MURİS İLE MİRASÇILAR ARASINDA - BEDELSİZ MİRASTAN FERAGAT SÖZLEŞMESİ

 

Mirastan Feragat  Sözleşmesi yapmak isteyen (    ) adlı mirasçı şu  suretle söze başladı;” (    ) T.C. kimlik numaralı (    ) adlı murisimden bana intikal etmesi gereken tüm miras hak ve hissemden hiçbir bedel almaksızın, bedelsiz olarak diğer mirasçılar lehine tamamen feragat ettiğimi, bu nedenle murisimin vefatı halinde kendisinin mirasından hiçbir hak talep etmeyeceğimi, bu feragatımın alt soyumu da bağlayacağını, hiçbir baskı ve etki altında kalmaksızın, tamamen kendi istek ve irademle murisimin mirasından feragat ettiğimi beyan ederim.”  diye sözlerini bitirdi.

 

Diğer taraf (    ) adlı muris şu suretle söze başladı;” Ben de  (    ) T.C. kimlik numaralı (    ) adlı müstakbel mirasçımın yukarıdaki beyanlarını aynen kabul ediyorum.
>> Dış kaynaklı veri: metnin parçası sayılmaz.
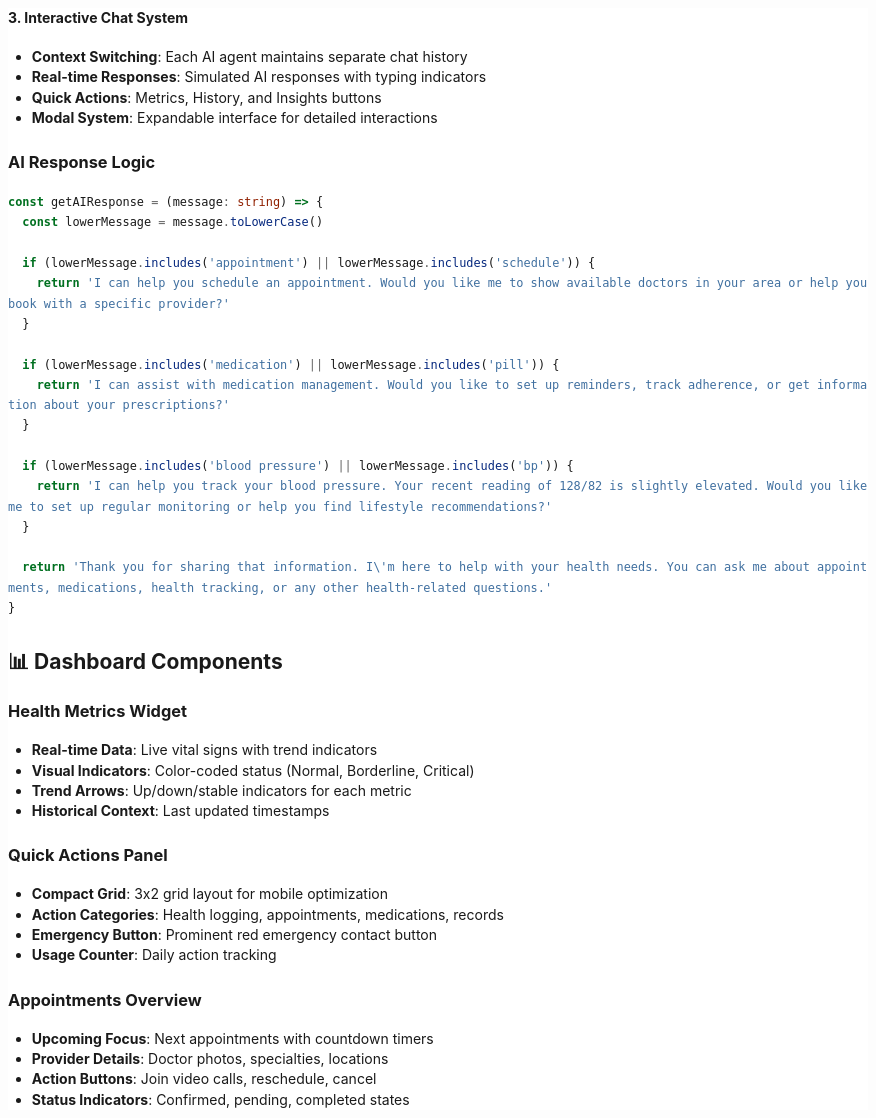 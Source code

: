 #### 3. Interactive Chat System
- **Context Switching**: Each AI agent maintains separate chat history
- **Real-time Responses**: Simulated AI responses with typing indicators
- **Quick Actions**: Metrics, History, and Insights buttons
- **Modal System**: Expandable interface for detailed interactions

### AI Response Logic

```typescript
const getAIResponse = (message: string) => {
  const lowerMessage = message.toLowerCase()
  
  if (lowerMessage.includes('appointment') || lowerMessage.includes('schedule')) {
    return 'I can help you schedule an appointment. Would you like me to show available doctors in your area or help you book with a specific provider?'
  }
  
  if (lowerMessage.includes('medication') || lowerMessage.includes('pill')) {
    return 'I can assist with medication management. Would you like to set up reminders, track adherence, or get information about your prescriptions?'
  }
  
  if (lowerMessage.includes('blood pressure') || lowerMessage.includes('bp')) {
    return 'I can help you track your blood pressure. Your recent reading of 128/82 is slightly elevated. Would you like me to set up regular monitoring or help you find lifestyle recommendations?'
  }
  
  return 'Thank you for sharing that information. I\'m here to help with your health needs. You can ask me about appointments, medications, health tracking, or any other health-related questions.'
}
```

## 📊 Dashboard Components

### Health Metrics Widget
- **Real-time Data**: Live vital signs with trend indicators
- **Visual Indicators**: Color-coded status (Normal, Borderline, Critical)
- **Trend Arrows**: Up/down/stable indicators for each metric
- **Historical Context**: Last updated timestamps

### Quick Actions Panel
- **Compact Grid**: 3x2 grid layout for mobile optimization
- **Action Categories**: Health logging, appointments, medications, records
- **Emergency Button**: Prominent red emergency contact button
- **Usage Counter**: Daily action tracking

### Appointments Overview
- **Upcoming Focus**: Next appointments with countdown timers
- **Provider Details**: Doctor photos, specialties, locations
- **Action Buttons**: Join video calls, reschedule, cancel
- **Status Indicators**: Confirmed, pending, completed states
Kendisi hiçbir bedel ve karşılık almaksızın mirasımdan diğer mirasçılar lehine feragat etmiş olup, Müstakbel mirasçımın, benim ölümüm halinde, mirasımdan hiçbir hak talep etmeyeceğini, bu feragatının alt soyunu da bağlayacağını, hiçbir baskı ve etki altında kalmaksızın, tamamen kendi istek ve irademle mirastan feragatı kabul ettiğimi beyan ederim.”  diye sözlerini bitirdi.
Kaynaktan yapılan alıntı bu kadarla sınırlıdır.